Just over a year ago the late Julius Nyerere, much loved and respected former President of Tanzania, said the following: "When I am asked why the debts of the Highly Indebted Poor Countries should be cancelled; my answer is simple: these countries are very poor: their debts are immense and unpayable; and their heroic attempts to pay inflicts intolerable pain on people who are already too poor." [1]

Tanzania recently reached the half-way stage or decision point in the current Heavily Indebted Poor Countries (HIPC) Initiative. US Treasury Secretary Larry Summers visited Tanzania in mid- June and after meeting President Benjamin Mkapa he was upbeat about Tanzania's progress both in poverty reduction and its benefit from HIPC: "The HIPC program is on the right track at least for Tanzania," he said. On the face of it, with the headline figure of $3 billion of debt relief, it would be easy to believe him.

The reality is different however, and shows that the comments of Julius Nyerere are much more relevant than those of Larry Summers. Measured in net present value terms the debt will be reduced by only 36 per cent, and what is worse annual debt service payments are likely to fall by only 7 per cent. The reason for this tiny fall is because in Tanzania's case the HIPC initiative is largely cancelling debt that was not being serviced in any case. Rather than boosting government funds for poverty reduction, the initiative is just tidying up the books of creditors and recognising the fact that much of the debt can never be paid back.
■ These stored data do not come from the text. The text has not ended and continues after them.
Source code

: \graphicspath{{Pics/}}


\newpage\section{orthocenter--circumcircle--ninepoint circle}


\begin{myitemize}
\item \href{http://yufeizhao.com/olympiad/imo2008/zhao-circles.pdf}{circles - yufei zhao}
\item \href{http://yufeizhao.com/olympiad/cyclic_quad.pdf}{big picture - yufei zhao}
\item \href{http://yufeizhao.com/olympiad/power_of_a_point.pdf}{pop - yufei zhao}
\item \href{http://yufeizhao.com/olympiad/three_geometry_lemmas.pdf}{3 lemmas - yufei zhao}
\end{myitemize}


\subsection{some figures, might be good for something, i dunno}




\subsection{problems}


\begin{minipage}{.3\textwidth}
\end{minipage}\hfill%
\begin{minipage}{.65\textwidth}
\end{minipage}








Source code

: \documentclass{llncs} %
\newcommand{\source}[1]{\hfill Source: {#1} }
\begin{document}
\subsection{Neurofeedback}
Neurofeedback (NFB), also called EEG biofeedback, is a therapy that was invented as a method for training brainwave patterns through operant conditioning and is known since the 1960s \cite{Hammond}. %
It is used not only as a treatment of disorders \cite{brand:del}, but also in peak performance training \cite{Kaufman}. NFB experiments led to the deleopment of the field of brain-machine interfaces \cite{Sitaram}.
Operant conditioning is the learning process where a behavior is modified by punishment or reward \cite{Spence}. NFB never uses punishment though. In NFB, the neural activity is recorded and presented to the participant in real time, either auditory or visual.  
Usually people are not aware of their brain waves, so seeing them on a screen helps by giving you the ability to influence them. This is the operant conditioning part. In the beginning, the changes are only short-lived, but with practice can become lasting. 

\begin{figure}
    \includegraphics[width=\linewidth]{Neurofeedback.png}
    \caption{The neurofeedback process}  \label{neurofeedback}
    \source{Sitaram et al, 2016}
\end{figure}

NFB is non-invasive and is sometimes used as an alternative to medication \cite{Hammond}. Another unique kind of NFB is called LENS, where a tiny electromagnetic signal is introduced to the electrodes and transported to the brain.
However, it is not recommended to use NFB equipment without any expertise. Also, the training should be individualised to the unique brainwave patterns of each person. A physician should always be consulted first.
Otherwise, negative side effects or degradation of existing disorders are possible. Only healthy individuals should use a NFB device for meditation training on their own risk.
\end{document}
There is almost no benefit to ordinary Tanzanians.

Tanzania: US$ millions, unless stated

Total debt 1998 (NPV) Total debt reduction (NPV) Total debt reduction (NPV) (%) Debt service before HIPC Debt service After HIPC Debt service reduction (%) Education spending Health spending
5682 2,026 35.7% 162 150 7% 154 87

Source: World Bank

The real outlook for Tanzania may be even bleaker than the World Bank estimates above. The Tanzanian Finance Minister Daniel Yona warned against over-expectations following the country's entry into the initiative. In a pre-budget speech at the end of May he said that 27.4 per cent of the government's recurrent revenue, projected at about $1.05 billion in the 2000/2001 fiscal year, would be spent on servicing the external debt. This would mean payments of $290 million in the current financial year, more than it was paying before entering HIPC. Completion point in the HIPC initiative will still be at least one year away, during which time the government will need to have shown it has an effective Poverty Reduction Strategy Paper in place.
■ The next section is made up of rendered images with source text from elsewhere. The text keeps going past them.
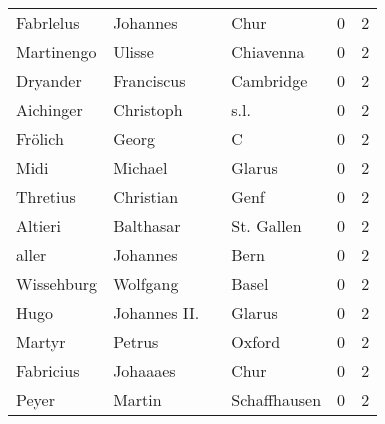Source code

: \documentclass[10pt,a4paper,landscape]{article}
\begin{document}
\begin{longtable}{llllrr}
                Fabrlelus &                           Johannes &             &                                        Chur &          0 &         2 \\
               Martinengo &                             Ulisse &             &                                   Chiavenna &          0 &         2 \\
                 Dryander &                         Franciscus &             &                                   Cambridge &          0 &         2 \\
                Aichinger &                          Christoph &             &                                        s.l. &          0 &         2 \\
                  Frölich &                              Georg &             &                                           C &          0 &         2 \\
                     Midi &                            Michael &             &                                      Glarus &          0 &         2 \\
                 Thretius &                          Christian &             &                                        Genf &          0 &         2 \\
                  Altieri &                          Balthasar &             &                                  St. Gallen &          0 &         2 \\
                    aller &                           Johannes &             &                                        Bern &          0 &         2 \\
               Wissehburg &                           Wolfgang &             &                                       Basel &          0 &         2 \\
                     Hugo &                       Johannes II. &             &                                      Glarus &          0 &         2 \\
                   Martyr &                             Petrus &             &                                      Oxford &          0 &         2 \\
                Fabricius &                           Johaaaes &             &                                        Chur &          0 &         2 \\
                    Peyer &                             Martin &             &                                Schaffhausen &          0 &         2 \\

\end{longtable}
\end{document}
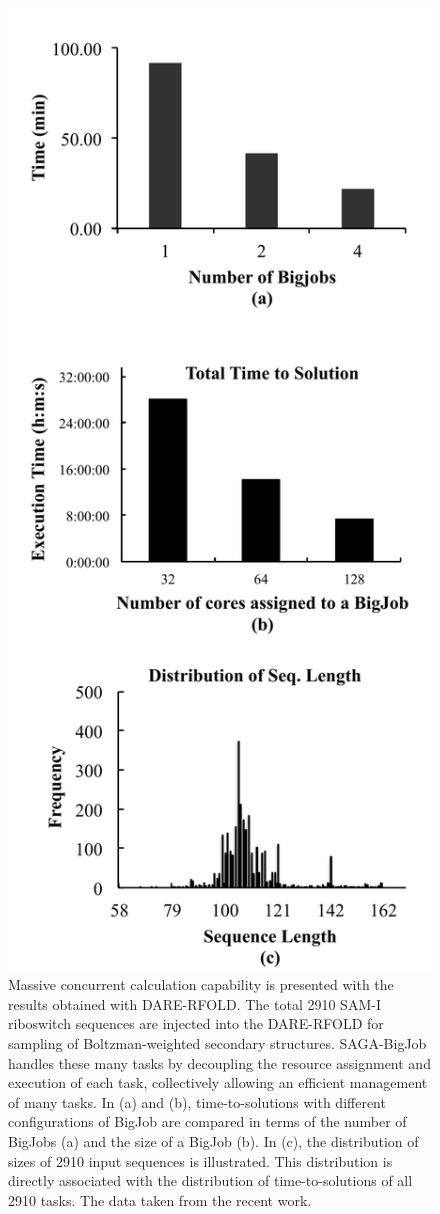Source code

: \documentclass{sig-alternate}
\begin{document}
\begin{figure}
 \centering
\includegraphics[scale=0.40]{figures/dare-rfold-result.pdf}
\caption{\small Massive concurrent calculation capability is presented with the results obtained with DARE-RFOLD. The total 2910 SAM-I riboswitch sequences are injected into the DARE-RFOLD for sampling of Boltzman-weighted secondary structures.  SAGA-BigJob handles these many tasks by decoupling the resource assignment and execution of each task, collectively allowing an efficient management of many tasks. In (a) and (b), time-to-solutions with different configurations of BigJob are compared in terms of the number of BigJobs (a) and the size of a BigJob (b).  In (c), the distribution of sizes of 2910 input sequences is illustrated.  This distribution is directly associated with the distribution of time-to-solutions of all 2910 tasks. The data taken from the recent work\cite{ccpe11}.}

\end{figure}
\end{document}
It is easy to see future problems ahead as well. As a new study from Christian Aid has shown, despite the fact that many World Bank loans in the agricultural sector have been ineffective and added to the debt burden, the World Bank is considering a new programme that could entail lending almost US$1 billion to Tanzania. A new Country Assistance Strategy (CAS) is being considered, and as long as Tanzania stays on track with its IMF-supported adjustment programme, the World Bank intends to lend the government at least US$790 million over the next three years. There is also a proposal to increase lending in the third year of the CAS by US$200 million if the government performs exceptionally well in its adjustment programme, increasing lending over the period to some US$990 million.

Jubilee 2000 argues this shows that the World Bank cannot `kick the habit' of loan pushing, piling new debts on top of old unpayable ones. If the World Bank is serious about debt sustainability for Tanzania, its assistance should be in the form of grants and it should show a readiness to cancel much more debt.


[1] Address by Mwalimu Julius K. Nyerere, to the Jubilee 2000 Campaign in Hamburg, Germany, 27 April, 1999.